Jan. 25 (Bloomberg) -- Britain’s economy may slip closer to a double-dip recession today as Europe’s debt crisis and a slump in consumer spending undermine exports and domestic demand, according to economists.
Gross domestic product fell 0.1 percent in the fourth quarter, the first decline in a year, according to the median of 33 forecasts in a Bloomberg News survey. Ernst & Young’s ITEM Club forecasts another decline in the current quarter, which is the technical definition of a recession. It would be the first double dip in almost four decades.
Bank of England Governor Mervyn King said yesterday that policy makers can increase so-called quantitative easing again if needed once their current program of bond purchases ends early next month. The International Monetary Fund cut its U.K. growth outlook this week as European leaders fight a debt crisis that’s jeopardizing global expansion.
“In the big scheme, whether GDP expands or contracts by 0.1 percent, it’s still substantially below potential,” said Alan Clarke, an economist at Scotia Capital in London. “If we do enter recession, it is unlikely to be a deep or long one.”

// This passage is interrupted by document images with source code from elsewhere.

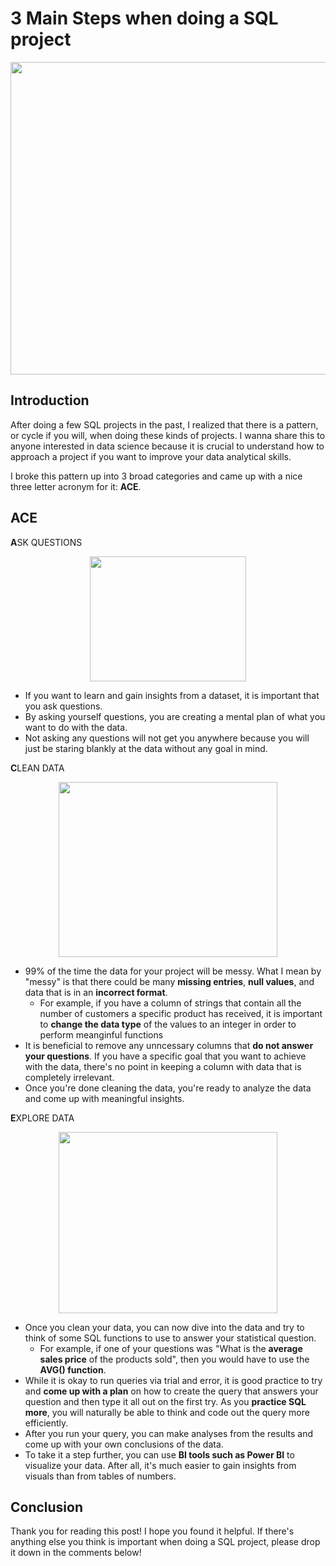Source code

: # 3 Main Steps when doing a SQL project

<p align="center">
  <img width="550" height="500" src="https://user-images.githubusercontent.com/112503726/200104695-41053259-3ef2-4dcd-976f-0ab0f1f043da.png">
</p>

## Introduction
After doing a few SQL projects in the past, I realized that there is a pattern, or cycle if you will, when doing these kinds of projects. I wanna share this to anyone interested in data science because it is crucial to understand how to approach a project if you want to improve your data analytical skills. 

I broke this pattern up into 3 broad categories and came up with a nice three letter acronym for it: **ACE**.

## ACE

**A**SK QUESTIONS
<p align="center">
  <img width="250" height="200" src="https://user-images.githubusercontent.com/112503726/200105083-c3b7f364-ad19-4add-accc-1fce445dfe34.png">
</p>

  - If you want to learn and gain insights from a dataset, it is important that you ask questions. 
  - By asking yourself questions, you are creating a mental plan of what you want to do with the data.
  - Not asking any questions will not get you anywhere because you will just be staring blankly at the data without any goal in mind.
  
**C**LEAN DATA
<p align="center">
  <img width="350" height="280" src="https://user-images.githubusercontent.com/112503726/200105125-b7236ee0-7e12-4afe-b855-bd3209e10e68.png">
</p>


  - 99% of the time the data for your project will be messy. What I mean by "messy" is that there could be many **missing entries**, **null values**, and data that is in an **incorrect format**. 
      - For example, if you have a column of strings that contain all the number of customers a specific product has received, it is important to **change the data type** of the values to an integer in order to perform meanginful functions
  - It is beneficial to remove any unncessary columns that **do not answer your questions**. If you have a specific goal that you want to achieve with the data, there's no point in keeping a column with data that is completely irrelevant. 
  - Once you're done cleaning the data, you're ready to analyze the data and come up with meaningful insights. 

**E**XPLORE DATA
<p align="center">
  <img width="350" height="290" src="https://user-images.githubusercontent.com/112503726/202106836-a24bdef5-e1ed-4a7c-ae85-894c2e2f92b6.png">
</p>

  - Once you clean your data, you can now dive into the data and try to think of some SQL functions to use to answer your statistical question. 
       - For example, if one of your questions was "What is the **average sales price** of the products sold", then you would have to use the **AVG() function**.
  - While it is okay to run queries via trial and error, it is good practice to try and **come up with a plan** on how to create the query that answers your question and then type it all out on the first try. As you **practice SQL more**, you will naturally be able to think and code out the query more efficiently.
  -  After you run your query, you can make analyses from the results and come up with your own conclusions of the data.
  -  To take it a step further, you can use **BI tools such as Power BI** to visualize your data. After all, it's much easier to gain insights from visuals than from tables of numbers. 

## Conclusion
Thank you for reading this post! I hope you found it helpful. If there's anything else you think is important when doing a SQL project, please drop it down in the comments below! 

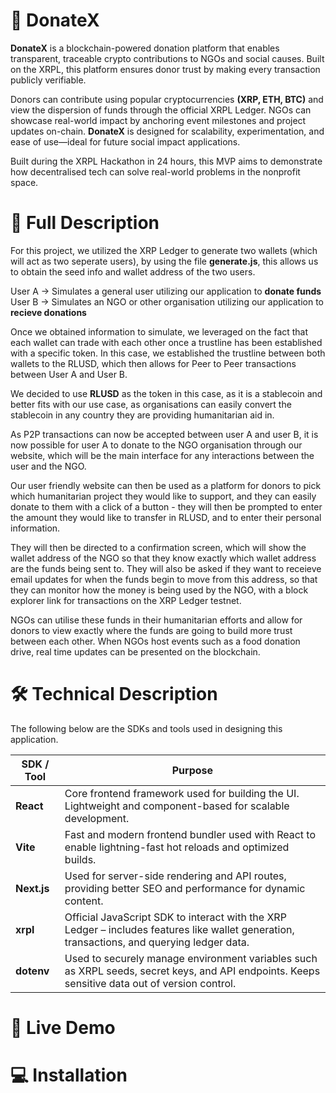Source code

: # 🚀 DonateX

**DonateX** is a blockchain-powered donation platform that enables transparent, traceable crypto contributions to NGOs and social causes. Built on the XRPL, this platform ensures donor trust by making every transaction publicly verifiable.

Donors can contribute using popular cryptocurrencies **(XRP, ETH, BTC)** and view the dispersion of funds through the official XRPL Ledger. NGOs can showcase real-world impact by anchoring event milestones and project updates on-chain. **DonateX** is designed for scalability, experimentation, and ease of use—ideal for  future social impact applications.

Built during the XRPL Hackathon in 24 hours, this MVP aims to demonstrate how decentralised tech can solve real-world problems in the nonprofit space.

# 🎯 Full Description

For this project, we utilized the XRP Ledger to generate two wallets (which will act as two seperate users), by using the file **generate.js**, this allows us to obtain the seed info and wallet address of the two users. 

User A -> Simulates a general user utilizing our application to **donate funds**
User B -> Simulates an NGO or other organisation utilizing our application to **recieve donations**

Once we obtained information to simulate, we leveraged on the fact that each wallet can trade with each other once a trustline has been established with a specific token. In this case, we established the trustline between both wallets to the RLUSD, which then allows for Peer to Peer transactions between User A and User B.

We decided to use **RLUSD** as the token in this case, as it is a stablecoin and better fits with our use case, as organisations can easily convert the stablecoin in any country they are providing humanitarian aid in. 

As P2P transactions can now be accepted between user A and user B, it is now possible for user A to donate to the NGO organisation through our website, which will be the main interface for any interactions between the user and the NGO. 

Our user friendly website can then be used as a platform for donors to pick which humanitarian project they would like to support, and they can easily donate to them with a click of a button - they will then be prompted to enter the amount they would like to transfer in RLUSD, and to enter their personal information. 

They will then be directed to a confirmation screen, which will show the wallet address of the NGO so that they know exactly which wallet address are the funds being sent to. They will also be asked if they want to receieve email updates for when the funds begin to move from this address, so that they can monitor how the money is being used by the NGO, with a block explorer link for transactions on the XRP Ledger testnet. 

NGOs can utilise these funds in their humanitarian efforts and allow for donors to view exactly where the funds are going to build more trust between each other. When NGOs host events such as a food donation drive, real time updates can be presented on the blockchain.

# 🛠️ Technical Description

The following below are the SDKs and tools used in designing this application.

| SDK / Tool  | Purpose                                                                                                                                        |
| ----------- | ---------------------------------------------------------------------------------------------------------------------------------------------- |
| **React**   | Core frontend framework used for building the UI. Lightweight and component-based for scalable development.                                    |
| **Vite**    | Fast and modern frontend bundler used with React to enable lightning-fast hot reloads and optimized builds.                                    |
| **Next.js** | Used for server-side rendering and API routes, providing better SEO and performance for dynamic content.                                       |
| **xrpl**    | Official JavaScript SDK to interact with the XRP Ledger – includes features like wallet generation, transactions, and querying ledger data.    |
| **dotenv**  | Used to securely manage environment variables such as XRPL seeds, secret keys, and API endpoints. Keeps sensitive data out of version control. |

# 🔗 Live Demo

# 💻 Installation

The Office for National Statistics will publish the data at 9:30 a.m. in London. At the same time, the Bank of England will release minutes of its January meeting, which will show how policy makers voted this month, when they kept the bond-purchase target at 275 billion pounds ($429 billion).
The central bank’s bond purchases have helped to keep gilt yields close to record lows. The 10-year yield was at 2.17 percent as of 8:08 a.m. London, compared with 1.917 percent on Jan. 18, the lowest since Bloomberg began compiling the data in 1989.
Policy maker Adam Posen said on Jan. 23 that officials will increase their bond-purchase target next month if new forecasts for growth and inflation justify more stimulus. The central bank projected in November that inflation will fall below its 2 percent target at the end of this year.
A double dip would be the first since 1975, when the economy shrank in the second and third quarters of that year. It had previously contracted in the nine months through March 1974, as the oil crisis pushed up global energy prices.
Britain’s economy exited the most recent recession in the July-September period of 2009 after shrinking for five quarters.
European finance ministers meeting in Brussels over the past two days signaled they would push Greece’s private investors to accept bigger losses as part of a debt-swap deal. The brinkmanship over the deal clouded progress toward new fiscal rules and a beefed-up rescue fund, part of officials’ plan to resolve the debt crisis.
In addition to the euro turmoil, the U.K.’s recovery is being curbed by Prime Minister David Cameron’s fiscal squeeze, which is undermining consumer confidence. Unemployment rose to the highest in almost 16 years in the quarter through November.
Electronics retailer Kesa Electricals Plc said Jan. 19 that gross profit as a proportion of sales fell 0.9 percentage points in the fiscal third quarter due to weak market conditions.
Out of the 33 economists in the Bloomberg survey, 25 forecast a contraction in the fourth quarter, with the Centre for Economic and Business Research and Standard Chartered Plc projecting a 0.7 percent slump. Three economists forecast stagnation, while five expect expansion.